* [WHAT IS BEING ASKED] Examine each line of the data. Copy the line if it includes the word "datos".

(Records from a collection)
>>>

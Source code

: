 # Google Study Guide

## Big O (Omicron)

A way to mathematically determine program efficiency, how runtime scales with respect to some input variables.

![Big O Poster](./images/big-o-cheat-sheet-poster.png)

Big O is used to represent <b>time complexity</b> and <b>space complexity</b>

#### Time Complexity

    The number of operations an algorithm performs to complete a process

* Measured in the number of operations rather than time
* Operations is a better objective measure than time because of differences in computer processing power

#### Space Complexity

<<<
>>>

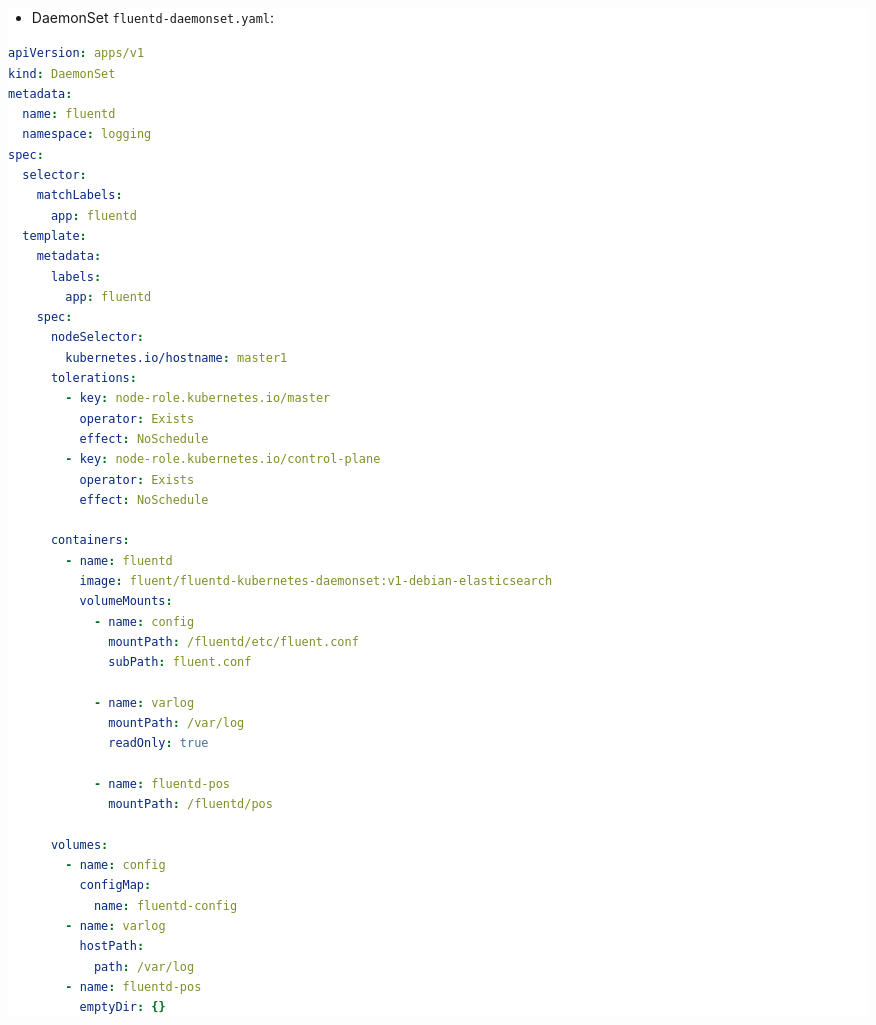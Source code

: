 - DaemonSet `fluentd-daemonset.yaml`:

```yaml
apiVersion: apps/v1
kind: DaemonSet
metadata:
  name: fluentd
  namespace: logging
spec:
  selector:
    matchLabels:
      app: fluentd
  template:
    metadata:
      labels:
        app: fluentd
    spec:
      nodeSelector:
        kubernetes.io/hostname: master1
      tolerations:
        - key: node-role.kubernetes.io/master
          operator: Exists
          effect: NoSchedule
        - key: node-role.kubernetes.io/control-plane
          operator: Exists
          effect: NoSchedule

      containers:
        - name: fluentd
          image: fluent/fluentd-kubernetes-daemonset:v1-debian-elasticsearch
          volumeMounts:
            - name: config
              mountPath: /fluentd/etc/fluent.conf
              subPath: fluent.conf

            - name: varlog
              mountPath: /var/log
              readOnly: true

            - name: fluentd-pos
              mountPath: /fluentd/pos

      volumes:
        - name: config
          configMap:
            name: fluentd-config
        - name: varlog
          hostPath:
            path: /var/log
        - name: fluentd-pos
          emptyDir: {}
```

<<<
>>>

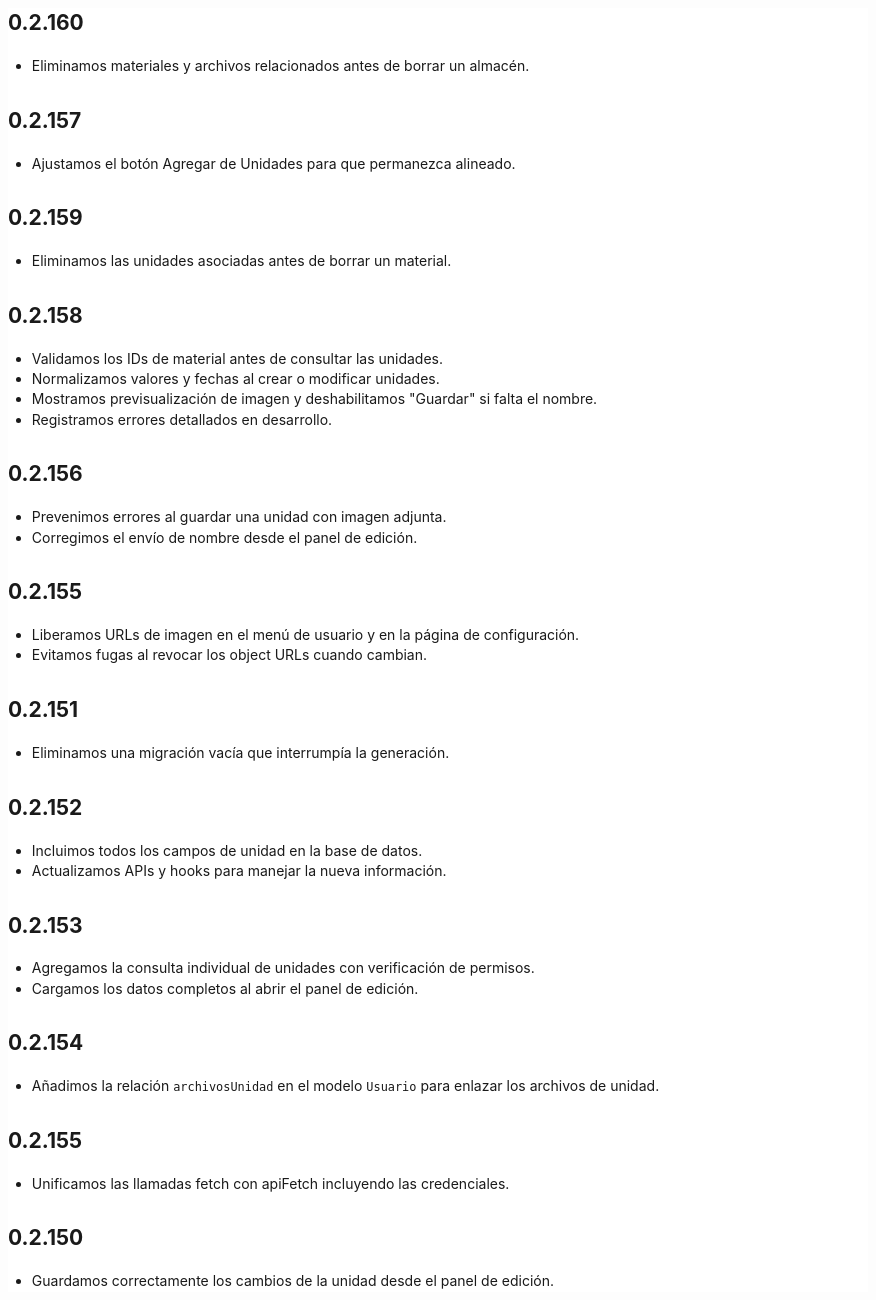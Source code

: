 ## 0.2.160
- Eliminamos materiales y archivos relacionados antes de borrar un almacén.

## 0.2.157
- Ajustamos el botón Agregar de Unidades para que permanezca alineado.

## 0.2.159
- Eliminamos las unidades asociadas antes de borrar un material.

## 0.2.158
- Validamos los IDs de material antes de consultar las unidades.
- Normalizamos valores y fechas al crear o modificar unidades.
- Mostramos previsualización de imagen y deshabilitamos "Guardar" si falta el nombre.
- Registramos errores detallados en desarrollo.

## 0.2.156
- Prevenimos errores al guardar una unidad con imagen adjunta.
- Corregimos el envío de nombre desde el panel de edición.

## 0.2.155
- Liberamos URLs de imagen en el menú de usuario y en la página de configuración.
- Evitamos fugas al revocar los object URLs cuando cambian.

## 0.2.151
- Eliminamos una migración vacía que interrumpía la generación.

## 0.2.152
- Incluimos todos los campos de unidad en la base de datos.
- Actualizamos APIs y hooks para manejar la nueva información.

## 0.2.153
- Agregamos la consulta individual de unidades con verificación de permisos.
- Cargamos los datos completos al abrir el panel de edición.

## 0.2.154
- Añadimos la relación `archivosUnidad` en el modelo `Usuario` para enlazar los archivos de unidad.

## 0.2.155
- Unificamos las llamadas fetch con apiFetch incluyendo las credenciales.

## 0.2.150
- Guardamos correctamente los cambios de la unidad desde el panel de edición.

<<<

* [ANSWER FOR THIS EXERCISE]
- Incluimos todos los campos de unidad en la base de datos.
- Cargamos los datos completos al abrir el panel de edición.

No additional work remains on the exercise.